Search the material below for the word "specific" and copy every line in which it occurs.

Segment Open

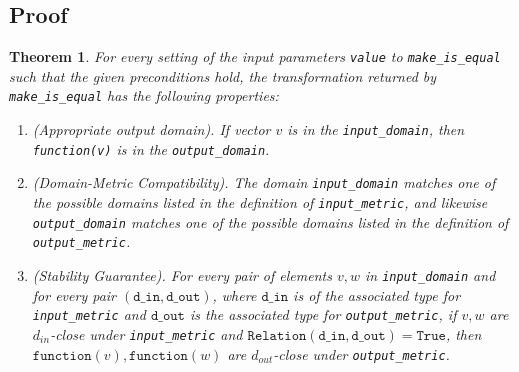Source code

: \documentclass[11pt,a4paper]{article}
\newtheorem{theorem}{Theorem}[section]
\newcommand{\din}{\texttt{d\_in}}
\newcommand{\dout}{\texttt{d\_out}}
\newcommand{\Relation}{\texttt{Relation}}
\newcommand{\True}{\texttt{True}}
\newcommand{\function}{\texttt{function}}
\begin{document}
\subsection{Proof}
\begin{theorem}


For every setting of the input parameters \texttt{value} to \texttt{make\_is\_equal} such that the given preconditions hold, the transformation returned by \texttt{make\_is\_equal} has the following properties:
\begin{enumerate}
    \item \textup{(Appropriate output domain).} If vector $v$ is in the \texttt{input\_domain}, then \texttt{function(v)} is in the \texttt{output\_domain}.
    \item \textup{(Domain-Metric Compatibility).} The domain \texttt{input\_domain} matches one of the possible domains listed in the definition of \texttt{input\_metric}, and likewise \texttt{output\_domain} matches one of the possible domains listed in the definition of \texttt{output\_metric}.
    \item \textup{(Stability Guarantee).} For every pair of elements $v, w$ in \texttt{input\_domain} and for every pair $(\din, \dout)$, where $\din$ is of the associated type for \texttt{input\_metric} and $\dout$ is the associated type for \texttt{output\_metric}, if $v,w$ are $d_{in}$-close under \texttt{input\_metric} and $\Relation(\din, \dout) = \True$, then $\function(v), \function(w)$ are $d_{out}$-close under \texttt{output\_metric}.
\end{enumerate}
\end{theorem}
\end{document}
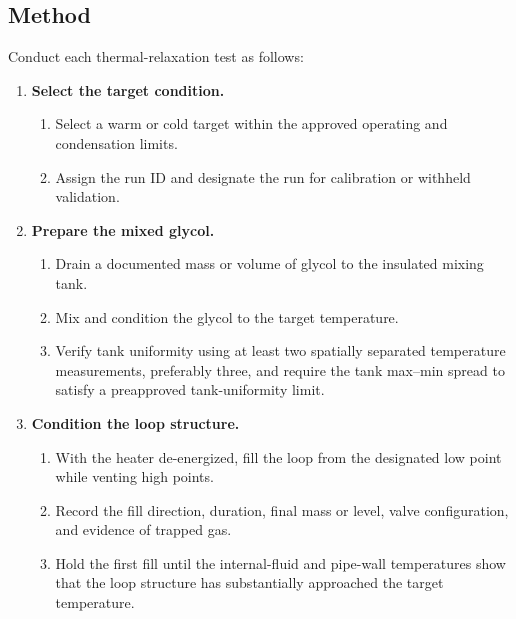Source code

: \documentclass[11pt]{article}
\begin{document}
\subsection{Method}

Conduct each thermal-relaxation test as follows:

\begin{enumerate}
    \item \textbf{Select the target condition.}
    \begin{enumerate}
        \item Select a warm or cold target within the approved operating and condensation limits.
        \item Assign the run ID and designate the run for calibration or withheld validation.
    \end{enumerate}

    \item \textbf{Prepare the mixed glycol.}
    \begin{enumerate}
        \item Drain a documented mass or volume of glycol to the insulated mixing tank.
        \item Mix and condition the glycol to the target temperature.
        \item Verify tank uniformity using at least two spatially separated temperature measurements, preferably three, and require the tank max--min spread to satisfy a preapproved tank-uniformity limit.
    \end{enumerate}

    \item \textbf{Condition the loop structure.}
    \begin{enumerate}
        \item With the heater de-energized, fill the loop from the designated low point while venting high points.
        \item Record the fill direction, duration, final mass or level, valve configuration, and evidence of trapped gas.
        \item Hold the first fill until the internal-fluid and pipe-wall temperatures show that the loop structure has substantially approached the target temperature.
    \end{enumerate}


\end{enumerate}
\end{document}
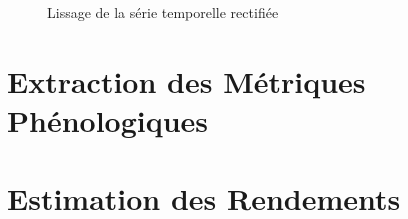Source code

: \begin{figure}[htbp]
 \begin{center}
 \end{center}
 \caption{Lissage de la série temporelle rectifiée}
 \label{fig-lissage-prscor}
\end{figure}

\section{Extraction des Métriques Phénologiques}

\section{Estimation des Rendements}
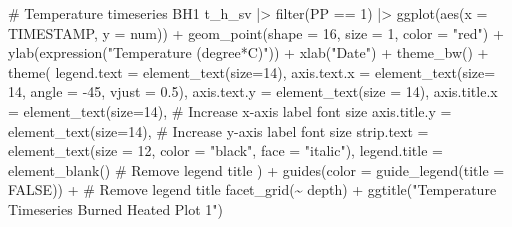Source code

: \documentclass[
  letterpaper,
  DIV=11,
  numbers=noendperiod]{scrartcl}
\newenvironment{Shaded}{\begin{snugshade}}{\end{snugshade}}
\newcommand{\AttributeTok}[1]{\textcolor[rgb]{0.40,0.45,0.13}{#1}}
\newcommand{\CommentTok}[1]{\textcolor[rgb]{0.37,0.37,0.37}{#1}}
\newcommand{\ConstantTok}[1]{\textcolor[rgb]{0.56,0.35,0.01}{#1}}
\newcommand{\DecValTok}[1]{\textcolor[rgb]{0.68,0.00,0.00}{#1}}
\newcommand{\FloatTok}[1]{\textcolor[rgb]{0.68,0.00,0.00}{#1}}
\newcommand{\FunctionTok}[1]{\textcolor[rgb]{0.28,0.35,0.67}{#1}}
\newcommand{\NormalTok}[1]{\textcolor[rgb]{0.00,0.23,0.31}{#1}}
\newcommand{\SpecialCharTok}[1]{\textcolor[rgb]{0.37,0.37,0.37}{#1}}
\newcommand{\StringTok}[1]{\textcolor[rgb]{0.13,0.47,0.30}{#1}}
\begin{document}
\begin{Shaded}
\begin{Highlighting}[]
\CommentTok{\# Temperature timeseries BH1}
\NormalTok{t\_h\_sv }\SpecialCharTok{|\textgreater{}}
  \FunctionTok{filter}\NormalTok{(PP }\SpecialCharTok{==} \DecValTok{1}\NormalTok{) }\SpecialCharTok{|\textgreater{}}
  \FunctionTok{ggplot}\NormalTok{(}\FunctionTok{aes}\NormalTok{(}\AttributeTok{x =}\NormalTok{ TIMESTAMP, }\AttributeTok{y =}\NormalTok{ num)) }\SpecialCharTok{+}
  \FunctionTok{geom\_point}\NormalTok{(}\AttributeTok{shape =} \DecValTok{16}\NormalTok{, }\AttributeTok{size =} \DecValTok{1}\NormalTok{, }\AttributeTok{color =} \StringTok{"red"}\NormalTok{) }\SpecialCharTok{+}
  \FunctionTok{ylab}\NormalTok{(}\FunctionTok{expression}\NormalTok{(}\StringTok{"Temperature (degree*C)"}\NormalTok{)) }\SpecialCharTok{+}
  \FunctionTok{xlab}\NormalTok{(}\StringTok{"Date"}\NormalTok{) }\SpecialCharTok{+}
  \FunctionTok{theme\_bw}\NormalTok{() }\SpecialCharTok{+}
  \FunctionTok{theme}\NormalTok{(}
    \AttributeTok{legend.text =} \FunctionTok{element\_text}\NormalTok{(}\AttributeTok{size=}\DecValTok{14}\NormalTok{),}
    \AttributeTok{axis.text.x =} \FunctionTok{element\_text}\NormalTok{(}\AttributeTok{size=} \DecValTok{14}\NormalTok{, }\AttributeTok{angle =} \SpecialCharTok{{-}}\DecValTok{45}\NormalTok{, }\AttributeTok{vjust =} \FloatTok{0.5}\NormalTok{),}
    \AttributeTok{axis.text.y =} \FunctionTok{element\_text}\NormalTok{(}\AttributeTok{size =} \DecValTok{14}\NormalTok{),}
    \AttributeTok{axis.title.x =} \FunctionTok{element\_text}\NormalTok{(}\AttributeTok{size=}\DecValTok{14}\NormalTok{),  }\CommentTok{\# Increase x{-}axis label font size}
    \AttributeTok{axis.title.y =} \FunctionTok{element\_text}\NormalTok{(}\AttributeTok{size=}\DecValTok{14}\NormalTok{),  }\CommentTok{\# Increase y{-}axis label font size}
    \AttributeTok{strip.text =} \FunctionTok{element\_text}\NormalTok{(}\AttributeTok{size =} \DecValTok{12}\NormalTok{, }\AttributeTok{color =} \StringTok{"black"}\NormalTok{, }\AttributeTok{face =} \StringTok{"italic"}\NormalTok{),}
    \AttributeTok{legend.title =} \FunctionTok{element\_blank}\NormalTok{()  }\CommentTok{\# Remove legend title}
\NormalTok{  ) }\SpecialCharTok{+}
  \FunctionTok{guides}\NormalTok{(}\AttributeTok{color =} \FunctionTok{guide\_legend}\NormalTok{(}\AttributeTok{title =} \ConstantTok{FALSE}\NormalTok{)) }\SpecialCharTok{+}  \CommentTok{\# Remove legend title}
  \FunctionTok{facet\_grid}\NormalTok{(}\SpecialCharTok{\textasciitilde{}}\NormalTok{ depth) }\SpecialCharTok{+}
  \FunctionTok{ggtitle}\NormalTok{(}\StringTok{"Temperature Timeseries Burned Heated Plot 1"}\NormalTok{)}
\end{Highlighting}
\end{Shaded}
\end{document}
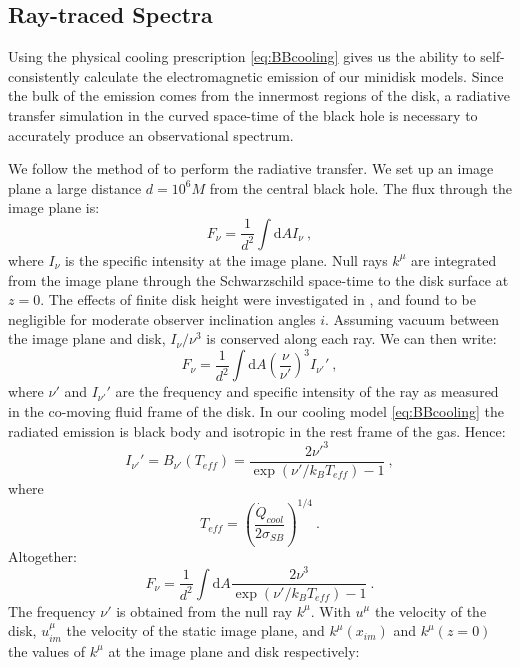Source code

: \documentclass{emulateapj}
\newcommand{\sig}{\sigma}
\newcommand{\dd}{\mbox{d}}
\begin{document}
\subsection{Ray-traced Spectra}
\label{subsec:raySpec}

Using the physical cooling prescription \eqref{eq:BBcooling} gives us the ability to self-consistently calculate the electromagnetic emission of our minidisk models.  Since the bulk of the emission comes from the innermost regions of the disk, a radiative transfer simulation in the curved space-time of the black hole is necessary to accurately produce an observational spectrum.

We follow the method of \cite{Kulkarni11, Zhu12} to perform the radiative transfer.  We set up an image plane a large distance $d = 10^6 M$ from the central black hole.  The flux through the image plane is:
\begin{equation}
	F_\nu = \frac{1}{d^2} \int \dd A I_\nu \ ,
\end{equation}
where $I_\nu$ is the specific intensity at the image plane.  Null rays $k^\mu$ are integrated from the image plane through the Schwarzschild space-time to the disk surface at $z=0$.  The effects of finite disk height were investigated in \cite{Kulkarni11}, and found to be negligible %
for moderate observer inclination angles $i$. Assuming vacuum between the image plane and disk, $I_\nu / \nu^3$ is conserved along each ray.  We can then write:
\begin{equation}
	F_\nu = \frac{1}{d^2} \int \dd A \left( \frac{\nu}{\nu'} \right)^3 I_{\nu'}' \ ,
\end{equation}
where $\nu'$ and $I_{\nu'}'$ are the frequency and specific intensity of the ray as measured in the co-moving fluid frame of the disk. In our cooling model \eqref{eq:BBcooling} the radiated emission is black body and isotropic in the rest frame of the gas.  Hence:
\begin{equation}
	I_{\nu'}' = B_{\nu '} (T_{eff}) = \frac{2 {\nu'}^3}{\exp\left(\nu' / k_B T_{eff}\right) - 1}\ ,
\end{equation}
where
\begin{equation}
	T_{eff} = \left(\frac{\dot{Q}_{cool}}{2 \sig_{SB}} \right)^{1/4} \ .
\end{equation}
Altogether:
\begin{equation}
	F_{\nu} = \frac{1}{d^2} \int \dd A \frac{2 \nu^3}{\exp\left(\nu' / k_B T_{eff}\right) - 1} \ .
\end{equation}
The frequency $\nu'$ is obtained from the null ray $k^\mu$.  With $u^\mu$ the velocity of the disk, $u_{im}^\mu$ the velocity of the static image plane, and $k^\mu(x_{im})$ and $k^\mu(z=0)$ the values of $k^\mu$ at the image plane and disk respectively:
\end{document}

Segment Closed

[Written solution]
where $I_\nu$ is the specific intensity at the image plane.  Null rays $k^\mu$ are integrated from the image plane through the Schwarzschild space-time to the disk surface at $z=0$.  The effects of finite disk height were investigated in \cite{Kulkarni11}, and found to be negligible %
where $\nu'$ and $I_{\nu'}'$ are the frequency and specific intensity of the ray as measured in the co-moving fluid frame of the disk. In our cooling model \eqref{eq:BBcooling} the radiated emission is black body and isotropic in the rest frame of the gas.  Hence:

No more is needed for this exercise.